**TASK ITEM**
Take the lines below between the one holding "- $i$ is the" and the one holding "- *the last", inclusive, and copy them exactly. Add nothing.

(RECORDED DATA begins)

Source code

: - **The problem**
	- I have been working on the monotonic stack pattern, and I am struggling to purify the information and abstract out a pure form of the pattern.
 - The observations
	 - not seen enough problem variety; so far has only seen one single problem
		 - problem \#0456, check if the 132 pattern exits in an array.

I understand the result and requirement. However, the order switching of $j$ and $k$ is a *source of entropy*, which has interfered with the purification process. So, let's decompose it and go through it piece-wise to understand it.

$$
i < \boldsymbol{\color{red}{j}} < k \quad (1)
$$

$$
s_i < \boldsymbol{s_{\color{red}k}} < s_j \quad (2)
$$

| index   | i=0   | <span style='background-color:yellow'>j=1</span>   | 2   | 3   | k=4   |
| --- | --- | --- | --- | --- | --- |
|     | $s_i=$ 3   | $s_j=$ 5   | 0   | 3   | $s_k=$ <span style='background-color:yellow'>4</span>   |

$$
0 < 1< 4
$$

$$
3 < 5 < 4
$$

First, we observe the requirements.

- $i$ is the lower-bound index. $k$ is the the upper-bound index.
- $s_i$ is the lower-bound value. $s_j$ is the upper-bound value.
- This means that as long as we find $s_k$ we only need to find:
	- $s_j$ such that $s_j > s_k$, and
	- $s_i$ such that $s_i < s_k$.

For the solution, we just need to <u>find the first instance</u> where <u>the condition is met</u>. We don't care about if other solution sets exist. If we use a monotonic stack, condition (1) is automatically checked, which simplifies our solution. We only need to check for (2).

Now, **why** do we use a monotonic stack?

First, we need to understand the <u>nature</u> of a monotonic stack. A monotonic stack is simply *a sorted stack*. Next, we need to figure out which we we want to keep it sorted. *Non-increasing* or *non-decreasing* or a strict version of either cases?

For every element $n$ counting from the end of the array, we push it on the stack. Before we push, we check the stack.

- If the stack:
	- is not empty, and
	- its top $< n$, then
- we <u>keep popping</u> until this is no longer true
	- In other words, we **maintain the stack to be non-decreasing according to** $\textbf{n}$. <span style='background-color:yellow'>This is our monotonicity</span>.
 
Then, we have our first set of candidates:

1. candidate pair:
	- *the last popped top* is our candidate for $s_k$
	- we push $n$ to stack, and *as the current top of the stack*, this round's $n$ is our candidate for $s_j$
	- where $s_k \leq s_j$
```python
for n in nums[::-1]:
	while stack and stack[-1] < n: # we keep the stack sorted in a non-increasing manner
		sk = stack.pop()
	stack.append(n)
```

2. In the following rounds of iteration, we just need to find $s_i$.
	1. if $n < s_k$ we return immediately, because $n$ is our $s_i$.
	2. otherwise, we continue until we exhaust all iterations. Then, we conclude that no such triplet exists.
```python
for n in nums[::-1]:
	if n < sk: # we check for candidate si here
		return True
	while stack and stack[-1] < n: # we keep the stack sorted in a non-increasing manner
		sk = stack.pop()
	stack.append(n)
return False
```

(RECORDED DATA ends)

**SOLUTION TO THIS TASK**
- $i$ is the lower-bound index. $k$ is the the upper-bound index.
- $s_i$ is the lower-bound value. $s_j$ is the upper-bound value.
- This means that as long as we find $s_k$ we only need to find:
	- $s_j$ such that $s_j > s_k$, and
	- $s_i$ such that $s_i < s_k$.

For the solution, we just need to <u>find the first instance</u> where <u>the condition is met</u>. We don't care about if other solution sets exist. If we use a monotonic stack, condition (1) is automatically checked, which simplifies our solution. We only need to check for (2).

Now, **why** do we use a monotonic stack?

First, we need to understand the <u>nature</u> of a monotonic stack. A monotonic stack is simply *a sorted stack*. Next, we need to figure out which we we want to keep it sorted. *Non-increasing* or *non-decreasing* or a strict version of either cases?

For every element $n$ counting from the end of the array, we push it on the stack. Before we push, we check the stack.

- If the stack:
	- is not empty, and
	- its top $< n$, then
- we <u>keep popping</u> until this is no longer true
	- In other words, we **maintain the stack to be non-decreasing according to** $\textbf{n}$. <span style='background-color:yellow'>This is our monotonicity</span>.
 
Then, we have our first set of candidates:

1. candidate pair:
	- *the last popped top* is our candidate for $s_k$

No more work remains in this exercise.